The accumulating crises and contradictions of neo-liberalism have provided a fertile terrain for the insurgent combinations of nationalism and populism in new political projects. In this presentation, I will explore the ways in which the failures and fractures of neo-liberal politics and policies have enabled counter-politics articulated in the name of ‘ordinary people’ (the dispossessed, dislocated, disenfranchised and disenchanted). While giving voice to such disaffections, new populist political projects have tended to pit ‘the people’ against a selective series of others (liberal elites and the figure of the migrant, for example) while promising to restore economic development (as well as imagined past glories). In the process, a new politics of space, scale, and sovereignty has been imagined in which borders can be closed, supra-national institutions can be refuted, and the sovereign nation can be restored.

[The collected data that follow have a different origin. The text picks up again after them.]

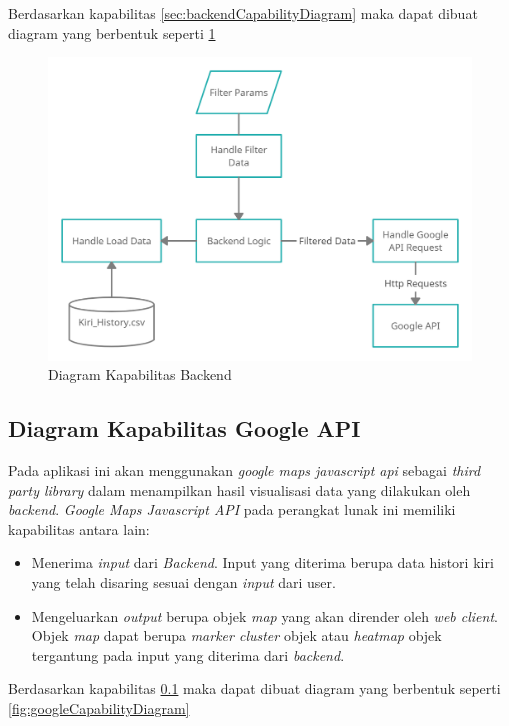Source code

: Berdasarkan kapabilitas \ref{sec:backendCapabilityDiagram} maka dapat dibuat diagram yang berbentuk seperti \ref{fig:backendCapabilityDiagram}

\begin{figure}[H]
	\centering  
	\includegraphics[scale=0.25]{Gambar/Kiri_Backend_Capabilty.png}  
	\caption[Rancangan Diagram Kapabilitas]{Diagram Kapabilitas Backend} 
	\label{fig:backendCapabilityDiagram} 
\end{figure}

\subsection{Diagram Kapabilitas Google API}
\label{sec:googleCapabilityDiagram}
Pada aplikasi ini akan menggunakan \textit{google maps javascript api} sebagai \textit{third party library} dalam menampilkan hasil visualisasi data yang dilakukan oleh \textit{backend}. \textit{Google Maps Javascript API} pada perangkat lunak ini memiliki kapabilitas antara lain:
\begin{itemize}
    \item Menerima \textit{input} dari \textit{Backend}. Input yang diterima berupa data histori kiri yang telah disaring sesuai dengan  \textit{input} dari user.
    \item Mengeluarkan \textit{output} berupa objek \textit{map} yang akan dirender oleh \textit{web client}. Objek \textit{map} dapat berupa \textit{marker cluster} objek atau \textit{heatmap} objek tergantung pada input yang diterima dari \textit{backend}.
\end{itemize}
Berdasarkan kapabilitas \ref{sec:googleCapabilityDiagram} maka dapat dibuat diagram yang berbentuk seperti \ref{fig:googleCapabilityDiagram}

Drawing on recent work on Brexit, but with glances of other developments, I will explore the logics and limits of these populist incursions. In particular, I am interested in the question of whether they can address (much less overcome) the accumulated social, political, economic, and environmental crises deriving from the dynamics of neo-liberalism. I am also intrigued by the strange temporalities that have been brought into play through these new populist projects, and their implications for the future political landscape. Contemporary populist ‘structures of feeling’ centred on loss, disenchantment, and anger have been articulated in promises of change – independence, taking back control, putting the nation first, etc. These promises seem to take little account of what might be called ‘governmental time’ and offer the prospect of an even more disaffected public when the promises fail to materialize. In the same moment, other forms of disaffection – not articulated in these populist tropes – have been deepening, not least among those who do not count as the ‘ordinary people’ of the nation. Are we, then, entering a new conjuncture?